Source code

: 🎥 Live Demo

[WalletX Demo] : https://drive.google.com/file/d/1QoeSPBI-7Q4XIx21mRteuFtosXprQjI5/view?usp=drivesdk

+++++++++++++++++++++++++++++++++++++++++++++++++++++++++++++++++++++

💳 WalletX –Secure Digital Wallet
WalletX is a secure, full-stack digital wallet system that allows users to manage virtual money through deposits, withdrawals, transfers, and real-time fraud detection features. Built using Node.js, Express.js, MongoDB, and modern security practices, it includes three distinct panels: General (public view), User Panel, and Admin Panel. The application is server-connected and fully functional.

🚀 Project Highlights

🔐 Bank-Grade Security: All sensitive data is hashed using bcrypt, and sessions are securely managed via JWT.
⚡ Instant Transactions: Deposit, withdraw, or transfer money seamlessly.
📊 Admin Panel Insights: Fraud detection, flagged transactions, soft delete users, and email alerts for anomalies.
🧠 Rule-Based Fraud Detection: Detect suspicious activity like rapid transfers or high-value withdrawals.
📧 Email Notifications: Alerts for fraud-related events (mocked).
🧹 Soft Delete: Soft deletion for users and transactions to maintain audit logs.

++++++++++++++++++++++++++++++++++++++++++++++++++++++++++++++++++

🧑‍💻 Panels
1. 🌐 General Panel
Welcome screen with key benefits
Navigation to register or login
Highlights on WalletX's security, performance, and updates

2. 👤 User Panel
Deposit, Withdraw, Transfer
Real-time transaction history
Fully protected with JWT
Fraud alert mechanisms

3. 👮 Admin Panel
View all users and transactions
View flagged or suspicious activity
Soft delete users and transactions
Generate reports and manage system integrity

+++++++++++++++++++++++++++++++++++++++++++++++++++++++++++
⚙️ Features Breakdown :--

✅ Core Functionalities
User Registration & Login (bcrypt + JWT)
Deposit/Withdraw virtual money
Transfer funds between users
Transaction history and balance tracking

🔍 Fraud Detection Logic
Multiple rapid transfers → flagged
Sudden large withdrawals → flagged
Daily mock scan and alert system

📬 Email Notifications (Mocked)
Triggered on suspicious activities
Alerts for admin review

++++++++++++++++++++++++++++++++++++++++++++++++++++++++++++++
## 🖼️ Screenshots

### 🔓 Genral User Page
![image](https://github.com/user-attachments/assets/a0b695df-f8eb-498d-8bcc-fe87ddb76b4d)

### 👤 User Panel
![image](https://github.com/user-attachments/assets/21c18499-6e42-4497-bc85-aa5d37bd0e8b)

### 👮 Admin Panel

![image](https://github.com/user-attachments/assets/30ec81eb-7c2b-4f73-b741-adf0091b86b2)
══════
EXERCISE OBJECTIVE -
The answer must be the full listing, returned exactly as given.

ANSWER FOR THE TASK -
Source code

: 🎥 Live Demo

[WalletX Demo] : https://drive.google.com/file/d/1QoeSPBI-7Q4XIx21mRteuFtosXprQjI5/view?usp=drivesdk

+++++++++++++++++++++++++++++++++++++++++++++++++++++++++++++++++++++

💳 WalletX –Secure Digital Wallet
WalletX is a secure, full-stack digital wallet system that allows users to manage virtual money through deposits, withdrawals, transfers, and real-time fraud detection features. Built using Node.js, Express.js, MongoDB, and modern security practices, it includes three distinct panels: General (public view), User Panel, and Admin Panel. The application is server-connected and fully functional.

🚀 Project Highlights

🔐 Bank-Grade Security: All sensitive data is hashed using bcrypt, and sessions are securely managed via JWT.
⚡ Instant Transactions: Deposit, withdraw, or transfer money seamlessly.
📊 Admin Panel Insights: Fraud detection, flagged transactions, soft delete users, and email alerts for anomalies.
🧠 Rule-Based Fraud Detection: Detect suspicious activity like rapid transfers or high-value withdrawals.
📧 Email Notifications: Alerts for fraud-related events (mocked).
🧹 Soft Delete: Soft deletion for users and transactions to maintain audit logs.

++++++++++++++++++++++++++++++++++++++++++++++++++++++++++++++++++

🧑‍💻 Panels
1. 🌐 General Panel
Welcome screen with key benefits
Navigation to register or login
Highlights on WalletX's security, performance, and updates

2. 👤 User Panel
Deposit, Withdraw, Transfer
Real-time transaction history
Fully protected with JWT
Fraud alert mechanisms

3. 👮 Admin Panel
View all users and transactions
View flagged or suspicious activity
Soft delete users and transactions
Generate reports and manage system integrity

+++++++++++++++++++++++++++++++++++++++++++++++++++++++++++
⚙️ Features Breakdown :--

✅ Core Functionalities
User Registration & Login (bcrypt + JWT)
Deposit/Withdraw virtual money
Transfer funds between users
Transaction history and balance tracking

🔍 Fraud Detection Logic
Multiple rapid transfers → flagged
Sudden large withdrawals → flagged
Daily mock scan and alert system

📬 Email Notifications (Mocked)
Triggered on suspicious activities
Alerts for admin review

++++++++++++++++++++++++++++++++++++++++++++++++++++++++++++++
## 🖼️ Screenshots

### 🔓 Genral User Page
![image](https://github.com/user-attachments/assets/a0b695df-f8eb-498d-8bcc-fe87ddb76b4d)

### 👤 User Panel
![image](https://github.com/user-attachments/assets/21c18499-6e42-4497-bc85-aa5d37bd0e8b)

### 👮 Admin Panel

![image](https://github.com/user-attachments/assets/30ec81eb-7c2b-4f73-b741-adf0091b86b2)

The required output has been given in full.